Edhy Prabowo divonis bersalah melakukan tindak pidana korupsi berupa penerimaan suap terkait izin budidaya lobster dan izin ekspor benih bening lobster (BBL) di Kementerian Kelautan dan Perikanan (KKP).
"Terbukti secara sah dan meyakinkan bersalah melakukan tindak pidana korupsi yang dilakukan secara bersama-sama," ujar Hakim Ketua Albertus Usada di Pengadilan Tipikor, Jakarta Pusat, Kamis (15/7/2021).
Selain pidana penjara dan denda, hakim juga menjatuhkan pidana tambahan berupa berupa kewajiban membayar uang pengganti sejumlah Rp 9.687.447.219 dan USD 77 ribu dikurangi dengan uang yang sudah dikembalikan.
Hakim menyebut, uang pengganti wajib dibayar dalam jangka waktu satu bulan setelah vonis berkekuatan hukum tetap. Jika tidak, harta benda Edhy akan disita dan dilelang oleh jaksa penuntut umum untuk menutupi kekurangan kewajiban uang pengganti.
Namun jika harta benda Edhy tak mencukupi, maka akan diganti dengan pidana penjara selama 2 tahun penjara.
Hakim juga memutuskan mencabut hak politik Edhy untuk dipilih dalam jabatan publik selama 3 tahun setelah selesai menjalani masa pidana pokok.
Saksikan Video Pilihan Berikut Ini:
Pertimbangan Majelis Hakim
Dalam menjatuhkan vonisnya, majelis hakim mempertimbangkan sejumlah hal.
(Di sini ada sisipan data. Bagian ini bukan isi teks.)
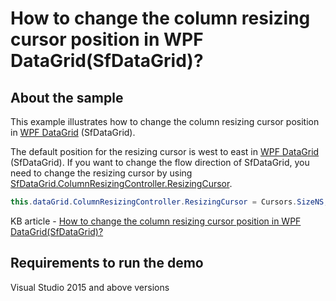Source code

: # How to change the column resizing cursor position in WPF DataGrid(SfDataGrid)?

## About the sample

This example illustrates how to change the column resizing cursor position in [WPF DataGrid](https://www.syncfusion.com/wpf-ui-controls/datagrid) (SfDataGrid).

The default position for the resizing cursor is west to east in [WPF DataGrid](https://www.syncfusion.com/wpf-ui-controls/datagrid) (SfDataGrid). If you want to change the flow direction of SfDataGrid, you need to change the resizing cursor by using [SfDataGrid.ColumnResizingController.ResizingCursor](https://help.syncfusion.com/cr/cref_files/windowsforms/Syncfusion.SfDataGrid.WinForms~Syncfusion.WinForms.DataGrid.Interactivity.ColumnResizingController~ResizingCursor.html).

```c#
this.dataGrid.ColumnResizingController.ResizingCursor = Cursors.SizeNS;
```

KB article - [How to change the column resizing cursor position in WPF DataGrid(SfDataGrid)?](https://www.syncfusion.com/kb/11356/how-to-change-the-column-resizing-cursor-position-in-wpf-datagrid-sfdatagrid)

## Requirements to run the demo
Visual Studio 2015 and above versions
Untuk hal yang memberatkan vonis yakni Edhy Prabowo dianggap tak mendukung program pemerintah yang tengah giat dalam memberantas tindak pidana korupsi kolusi dan nepotisme.
Edhy juga dinilai menciderai kepercayaan masyarakat lantaran telah berperilaku koruptif. Uang hasil suap yang diterima Edhy juga sudah digunakan untuk kepentingan pribadi Edhy.
Hal yang meringankan yakni Edhy dianggap berlaku sopan di persidangan, belum pernah dihukum, sudah mengembalikan uang hasil suap, dan asetnya telah disita untuk pemulihan hasil korupsi.
Vonis ini tak jauh berbeda dengan tuntutan jaksa penuntut umum pada KPK. Penuntut umum pada KPK sebelumnya menuntut Majelis Hakim Pengadilan Tipikor menjatuhkan hukuman 5 tahun penjara denda Rp 400 juta subsider 6 bulan kurungan terhadap Edhy Prabowo. Jaksa meyakini Edhy menerima suap Rp 25,7 miliar.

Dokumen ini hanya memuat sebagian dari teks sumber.